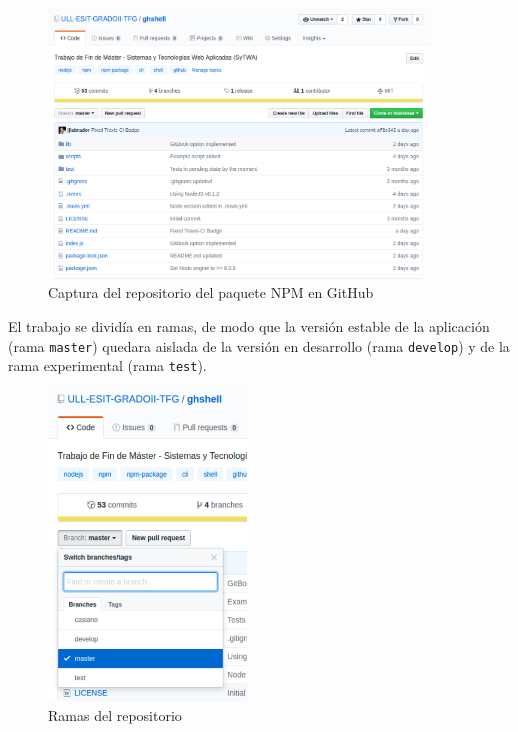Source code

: \begin{figure}[H]
\begin{center}
\includegraphics[width=0.9\textwidth]{images/github1}
\caption{Captura del repositorio del paquete NPM en GitHub}
\label{fig:github1}
\end{center}
\end{figure}
\newpage

El trabajo se dividía en ramas, de modo que la versión estable de la aplicación (rama \verb|master|) quedara aislada de la 
versión en desarrollo (rama \verb|develop|) y de la rama experimental (rama \verb|test|).


\begin{figure}[H]
\begin{center}
\includegraphics[width=0.47\textwidth]{images/github2}
\caption{Ramas del repositorio}
\label{fig:github2}
\end{center}
\end{figure}
\newpage

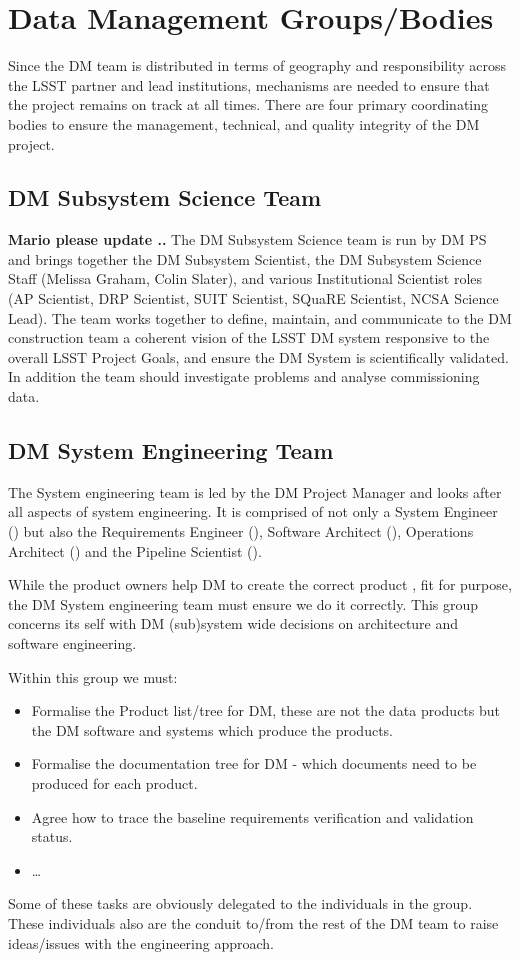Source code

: \section{Data Management Groups/Bodies} \label{sect:groups}
Since the DM team is distributed in terms of geography and responsibility across the LSST partner and lead institutions, mechanisms are needed to ensure that the project remains on track at all times.  There are four primary coordinating bodies to ensure the management, technical, and quality integrity of the DM project.

\subsection{DM Subsystem Science Team \label{sect:dmsst}}
{\bf Mario  please update ..}
The DM Subsystem Science team is run by DM PS and brings together the DM Subsystem Scientist, the DM Subsystem Science Staff (Melissa Graham, Colin Slater), and various Institutional Scientist roles (AP Scientist, DRP Scientist, SUIT Scientist, SQuaRE Scientist, NCSA Science Lead).
The team works together to define, maintain, and communicate to the DM construction team a coherent vision of the LSST DM system responsive to the overall LSST Project Goals, and ensure the DM System is scientifically validated. In addition the team should  investigate problems and analyse commissioning data.

\subsection{DM System Engineering Team \label{sect:sysengt}}
The System engineering team is led by the DM Project Manager and looks
after all aspects of system engineering. It is comprised of not only a System Engineer () but also the Requirements Engineer (), Software Architect (), Operations Architect () and the Pipeline Scientist ().

While the product owners help DM to create the correct product , fit for purpose, the DM System engineering team must ensure we do it correctly. This group concerns its self with DM (sub)system wide decisions on architecture and software engineering.

Within this  group we must:
\begin{itemize}
\item Formalise the Product list/tree for DM, these are not the data products but the DM software and systems which produce the products.
\item Formalise the documentation tree for DM - which documents need to be produced for each product.
\item Agree how to trace the baseline requirements verification and validation status.
\item  \ldots
\end{itemize}
 Some of these tasks are obviously delegated to the individuals in the group. These individuals also are the conduit to/from the rest of the DM team to raise ideas/issues with the engineering approach.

Problem to solve:
Go through the entries above and write them out again exactly, images left behind.

Answer section:
Source code

: \begin{figure}[H]
\begin{center}
\includegraphics[width=0.9\textwidth]{images/github1}
\caption{Captura del repositorio del paquete NPM en GitHub}
\label{fig:github1}
\end{center}
\end{figure}
\newpage

El trabajo se dividía en ramas, de modo que la versión estable de la aplicación (rama \verb|master|) quedara aislada de la 
versión en desarrollo (rama \verb|develop|) y de la rama experimental (rama \verb|test|).


\begin{figure}[H]
\begin{center}
\includegraphics[width=0.47\textwidth]{images/github2}
\caption{Ramas del repositorio}
\label{fig:github2}
\end{center}
\end{figure}
\newpage

Source code

: \section{Data Management Groups/Bodies} \label{sect:groups}
Since the DM team is distributed in terms of geography and responsibility across the LSST partner and lead institutions, mechanisms are needed to ensure that the project remains on track at all times.  There are four primary coordinating bodies to ensure the management, technical, and quality integrity of the DM project.

\subsection{DM Subsystem Science Team \label{sect:dmsst}}
{\bf Mario  please update ..}
The DM Subsystem Science team is run by DM PS and brings together the DM Subsystem Scientist, the DM Subsystem Science Staff (Melissa Graham, Colin Slater), and various Institutional Scientist roles (AP Scientist, DRP Scientist, SUIT Scientist, SQuaRE Scientist, NCSA Science Lead).
The team works together to define, maintain, and communicate to the DM construction team a coherent vision of the LSST DM system responsive to the overall LSST Project Goals, and ensure the DM System is scientifically validated. In addition the team should  investigate problems and analyse commissioning data.

\subsection{DM System Engineering Team \label{sect:sysengt}}
The System engineering team is led by the DM Project Manager and looks
after all aspects of system engineering. It is comprised of not only a System Engineer () but also the Requirements Engineer (), Software Architect (), Operations Architect () and the Pipeline Scientist ().

While the product owners help DM to create the correct product , fit for purpose, the DM System engineering team must ensure we do it correctly. This group concerns its self with DM (sub)system wide decisions on architecture and software engineering.

Within this  group we must:
\begin{itemize}
\item Formalise the Product list/tree for DM, these are not the data products but the DM software and systems which produce the products.
\item Formalise the documentation tree for DM - which documents need to be produced for each product.
\item Agree how to trace the baseline requirements verification and validation status.
\item  \ldots
\end{itemize}
 Some of these tasks are obviously delegated to the individuals in the group. These individuals also are the conduit to/from the rest of the DM team to raise ideas/issues with the engineering approach.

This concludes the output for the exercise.